I own a A6 for a couple of years now- I have been "struggling" with this since I bought the vehicle, and it is that the Audi radio will not play many of the CD's that I burn for myself. I tried different brands, different burners (my 2 laptops vs. my desktop) and the one I have the most luck with is Memorex Black. However, even those Cd's are hit or a miss, (for example- I pick the same Cd from iTunes, and burned it on 4 times in a row, same settings, same brand, and only 1 Cd would play..) Any recommendations or experiences with this type of problem?
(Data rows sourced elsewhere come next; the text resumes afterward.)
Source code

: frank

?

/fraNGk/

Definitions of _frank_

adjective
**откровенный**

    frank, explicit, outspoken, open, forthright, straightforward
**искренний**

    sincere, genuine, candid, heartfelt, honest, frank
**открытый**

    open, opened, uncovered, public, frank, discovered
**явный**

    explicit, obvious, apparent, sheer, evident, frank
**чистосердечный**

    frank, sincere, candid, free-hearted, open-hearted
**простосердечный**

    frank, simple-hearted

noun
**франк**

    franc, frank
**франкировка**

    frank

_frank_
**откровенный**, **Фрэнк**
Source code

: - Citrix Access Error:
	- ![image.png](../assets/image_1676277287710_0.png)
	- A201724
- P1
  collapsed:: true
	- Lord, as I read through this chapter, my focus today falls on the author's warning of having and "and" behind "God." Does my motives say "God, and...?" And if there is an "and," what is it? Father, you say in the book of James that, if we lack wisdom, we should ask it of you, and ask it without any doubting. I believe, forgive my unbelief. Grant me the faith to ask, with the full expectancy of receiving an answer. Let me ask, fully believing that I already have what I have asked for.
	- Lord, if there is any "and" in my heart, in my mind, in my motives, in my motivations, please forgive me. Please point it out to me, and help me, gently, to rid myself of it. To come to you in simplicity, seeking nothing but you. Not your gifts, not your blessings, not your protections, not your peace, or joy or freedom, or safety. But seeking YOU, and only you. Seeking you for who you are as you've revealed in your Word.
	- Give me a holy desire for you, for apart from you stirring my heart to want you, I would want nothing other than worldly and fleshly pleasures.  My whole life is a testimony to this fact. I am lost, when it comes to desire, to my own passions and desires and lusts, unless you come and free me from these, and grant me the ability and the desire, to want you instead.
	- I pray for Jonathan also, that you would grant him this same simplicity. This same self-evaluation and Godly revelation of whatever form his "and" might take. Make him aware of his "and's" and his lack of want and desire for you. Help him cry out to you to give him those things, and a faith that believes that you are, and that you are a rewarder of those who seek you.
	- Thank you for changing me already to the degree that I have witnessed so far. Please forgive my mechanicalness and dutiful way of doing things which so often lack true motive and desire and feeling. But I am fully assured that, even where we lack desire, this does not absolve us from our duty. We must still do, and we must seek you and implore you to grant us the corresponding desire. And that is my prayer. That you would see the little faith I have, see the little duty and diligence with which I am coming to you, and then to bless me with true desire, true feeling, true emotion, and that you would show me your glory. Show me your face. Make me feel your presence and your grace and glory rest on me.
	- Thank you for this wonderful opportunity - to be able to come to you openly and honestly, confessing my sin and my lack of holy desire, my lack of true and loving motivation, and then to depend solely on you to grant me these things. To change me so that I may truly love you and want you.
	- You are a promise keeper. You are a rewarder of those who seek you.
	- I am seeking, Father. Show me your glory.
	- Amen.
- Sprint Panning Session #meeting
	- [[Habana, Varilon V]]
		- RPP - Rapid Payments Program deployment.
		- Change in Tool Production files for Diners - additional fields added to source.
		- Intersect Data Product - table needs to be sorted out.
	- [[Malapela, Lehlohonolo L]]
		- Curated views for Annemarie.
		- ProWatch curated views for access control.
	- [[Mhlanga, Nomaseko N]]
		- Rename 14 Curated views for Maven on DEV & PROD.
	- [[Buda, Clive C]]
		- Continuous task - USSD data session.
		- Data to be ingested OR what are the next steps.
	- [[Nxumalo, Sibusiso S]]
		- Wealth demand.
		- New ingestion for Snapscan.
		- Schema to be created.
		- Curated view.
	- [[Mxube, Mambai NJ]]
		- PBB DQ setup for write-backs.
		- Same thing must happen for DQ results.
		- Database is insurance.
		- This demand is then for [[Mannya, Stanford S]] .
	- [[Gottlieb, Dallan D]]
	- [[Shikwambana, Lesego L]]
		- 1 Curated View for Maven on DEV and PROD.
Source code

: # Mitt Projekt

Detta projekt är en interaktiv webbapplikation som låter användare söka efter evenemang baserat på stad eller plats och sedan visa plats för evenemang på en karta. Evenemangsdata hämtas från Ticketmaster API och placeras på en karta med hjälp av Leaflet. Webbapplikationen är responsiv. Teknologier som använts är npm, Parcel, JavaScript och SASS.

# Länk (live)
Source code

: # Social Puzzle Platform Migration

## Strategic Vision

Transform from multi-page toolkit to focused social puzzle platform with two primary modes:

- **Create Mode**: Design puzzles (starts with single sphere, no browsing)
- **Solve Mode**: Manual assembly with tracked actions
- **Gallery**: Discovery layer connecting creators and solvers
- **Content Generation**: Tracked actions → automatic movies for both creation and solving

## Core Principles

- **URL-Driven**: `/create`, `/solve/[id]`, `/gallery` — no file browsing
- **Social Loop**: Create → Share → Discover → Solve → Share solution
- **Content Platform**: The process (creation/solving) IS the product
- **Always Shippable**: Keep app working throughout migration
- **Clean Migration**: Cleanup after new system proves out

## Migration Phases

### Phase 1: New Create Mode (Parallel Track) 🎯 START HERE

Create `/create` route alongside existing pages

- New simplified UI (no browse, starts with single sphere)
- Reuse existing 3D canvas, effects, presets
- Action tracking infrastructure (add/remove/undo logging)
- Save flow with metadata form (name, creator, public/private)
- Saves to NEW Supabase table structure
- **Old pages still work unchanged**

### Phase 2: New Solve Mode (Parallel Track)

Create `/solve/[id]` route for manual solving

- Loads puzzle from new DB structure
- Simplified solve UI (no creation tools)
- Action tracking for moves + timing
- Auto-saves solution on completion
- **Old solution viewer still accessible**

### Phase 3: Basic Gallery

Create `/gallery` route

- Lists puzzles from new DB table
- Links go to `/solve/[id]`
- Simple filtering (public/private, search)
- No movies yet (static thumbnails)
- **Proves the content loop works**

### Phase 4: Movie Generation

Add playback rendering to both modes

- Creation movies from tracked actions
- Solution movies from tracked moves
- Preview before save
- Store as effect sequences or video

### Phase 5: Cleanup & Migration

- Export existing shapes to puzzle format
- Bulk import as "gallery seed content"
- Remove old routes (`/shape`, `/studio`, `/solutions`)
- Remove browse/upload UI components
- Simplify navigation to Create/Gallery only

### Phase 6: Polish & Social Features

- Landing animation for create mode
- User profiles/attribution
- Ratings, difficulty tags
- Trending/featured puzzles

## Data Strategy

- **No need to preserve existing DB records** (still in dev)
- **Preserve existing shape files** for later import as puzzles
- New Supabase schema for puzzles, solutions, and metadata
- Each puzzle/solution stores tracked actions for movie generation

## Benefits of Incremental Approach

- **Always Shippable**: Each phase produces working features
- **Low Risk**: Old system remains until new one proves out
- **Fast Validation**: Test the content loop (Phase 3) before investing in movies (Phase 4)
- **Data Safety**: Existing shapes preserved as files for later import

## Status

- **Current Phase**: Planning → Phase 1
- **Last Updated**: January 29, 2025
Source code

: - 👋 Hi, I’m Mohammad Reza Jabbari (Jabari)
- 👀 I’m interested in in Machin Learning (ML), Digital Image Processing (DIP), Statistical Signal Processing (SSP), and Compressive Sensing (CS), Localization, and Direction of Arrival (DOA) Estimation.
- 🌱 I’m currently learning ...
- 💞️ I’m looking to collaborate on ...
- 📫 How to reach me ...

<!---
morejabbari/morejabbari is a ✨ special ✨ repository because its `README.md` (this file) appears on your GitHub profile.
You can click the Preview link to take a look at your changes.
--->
All old or new store bought Cd are playing fine, no issues at all, but spending $12 at the store for complete vs. $1 at iTunes for the song I want i is a lil' different...


----------



## EK20 (Sep 28, 2004)

I've never had a CD-R _not_ play in my A6. It's an odd problem to say the least.


----------



## questioncom (Oct 13, 2010)

i gave up trying to play burned cds on my symphony I. i even installed a symphony II. the symphony II played them, but it kept going into bose mode (i have a non bose model). i eventually installed an after market head unit.


----------



## sierra.alpha (Mar 22, 2010)

Thank you for your reply, I also have a Symphony 1, so that might be why I have the issue. Maybe I should hit junk yards in search of the Symphony 2...


----------



## questioncom (Oct 13, 2010)

ecs tuning sells them for like $40. just use vag com to flash it correctly. you have to move a few pins around, but its simple. there is a tutorial online. just google symphony I to symphony II


----------